[SciPy-dev] Online SciPy Journal

Tue Oct 3 02:59:33 EDT 2006

On 9/29/06, Travis Oliphant <oliphant at ee.byu.edu> wrote:
> As most of you know, I'm at an academic institution and have a strong
> belief that open source should mesh better with the academic world then
> it currently does.  One of the problems, is that it is not easy to just
> point to open source software as a "publication" which is one of the
> areas that most tenure-granting boards look at when deciding on a
> candidate.
>
> To help with that a little-bit,  I'd really like to get a peer-reviewed
> on-line journal for code contributed to SciPy started.  Not to implicate
> him if he no longer thinks it's a good idea, but I first started
> thinking seriously about this at SciPy 2006 when Fernando Perez
> mentioned he had seen this model with a math-related software package
> and thought we could try something similar.

[...]

I think this is an important and wortwhile idea, and I'm willing to help.
However, I think it's worth clarifying the intent of this effort to make sure
it really does something useful.

The GAP process (I can confirm that what Robert mentioned is what I had in
mind when I spoke with Travis, we can request further details from Steve
Linton at some point if we deem it necessary) addresses specifically the
issue of code contributions to GAP as peer-reviewed packages, without going
'all the way' into the creation of a Journal, which is an expensive
proposition (at the very least from a time and effort perspective).

There are basically, I think, two issues at play here:

1. How to ensure that time spent on developing open source packages which
are truly useful is acknowledged by 'traditional' academia, for things like
hiring and tenure reviews, promotions, grant applications (this means that
any changes we target need to make their way into the funding agencies), etc.

2. The question about having a Journal, covering modern scientific computing
development, practices and algorithms, and with a more or less narrow Python
focus.

I am convinced that #1 is critically important: I believe strongly that the
open source model produces /better/ tools, more flexibly, and in a vastly more
pleasant fashion, than mailing a big check every year to your favorite vendor.
But if many of us want a professional research future that involves these
ideas, we're going to need them to be acknowledged by the proverbial bean
counters.  Else, committing significant amounts of time to open source
developments will look an awful lot like professional suicide.
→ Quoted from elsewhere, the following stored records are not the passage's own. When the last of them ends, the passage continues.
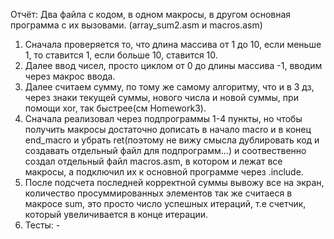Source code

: Отчёт:
Два файла с кодом, в одном макросы, в другом основная программа с их вызовами. (array_sum2.asm и macros.asm)
1) Сначала проверяется то, что длина массива от 1 до 10, если меньше 1, то ставится 1, если больше 10, ставится 10.
2) Далее ввод чисел, просто циклом от 0 до длины массива -1, вводим через макрос ввода.
3) Далее считаем сумму, по тому же самому алгоритму, что и в 3 дз, через знаки текущей суммы, нового числа и новой суммы, при помощи xor, так быстрее(см Homework3).
4) Сначала реализовал через подпрограммы 1-4 пункты, но чтобы получить макросы достаточно дописать в начало macro и в конец end_macro и убрать ret(поэтому не вижу смысла дублировать код и создавать отдельный файл для подпрограмм...)
и соотвественно создал отдельный файл macros.asm, в котором и лежат все макросы, а подключил их к основной программе через .include.
5) После подсчета последней корректной суммы вывожу все на экран, количество просуммированных элементов так же считаеся в макросе sum, это просто число успешных итераций, т.е счетчик, который увеличивается в конце итерации.
6) Тесты:
  -![]()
However, I am not yet convinced that #2 is the way to achieve #1.  It may
be a worthy goal in and of itself, and that's certainly a valid question to
be discussed.  But I think it's really worth sorting out whether #2 is the
only, or even a good way, to accomplish #1.  The editing and publication of
a journal requires a vast amount of work, and for a journal to be really
worth anything towards goal #1, it /must/ achieve a certain level of
respectability that takes a lot of work and time.

The GAP developers seem to have found that a clearly defined process of review
is enough to satisfy #1 without having to create a journal.  It may be worth
at least considering this option before going full bore with a journal idea.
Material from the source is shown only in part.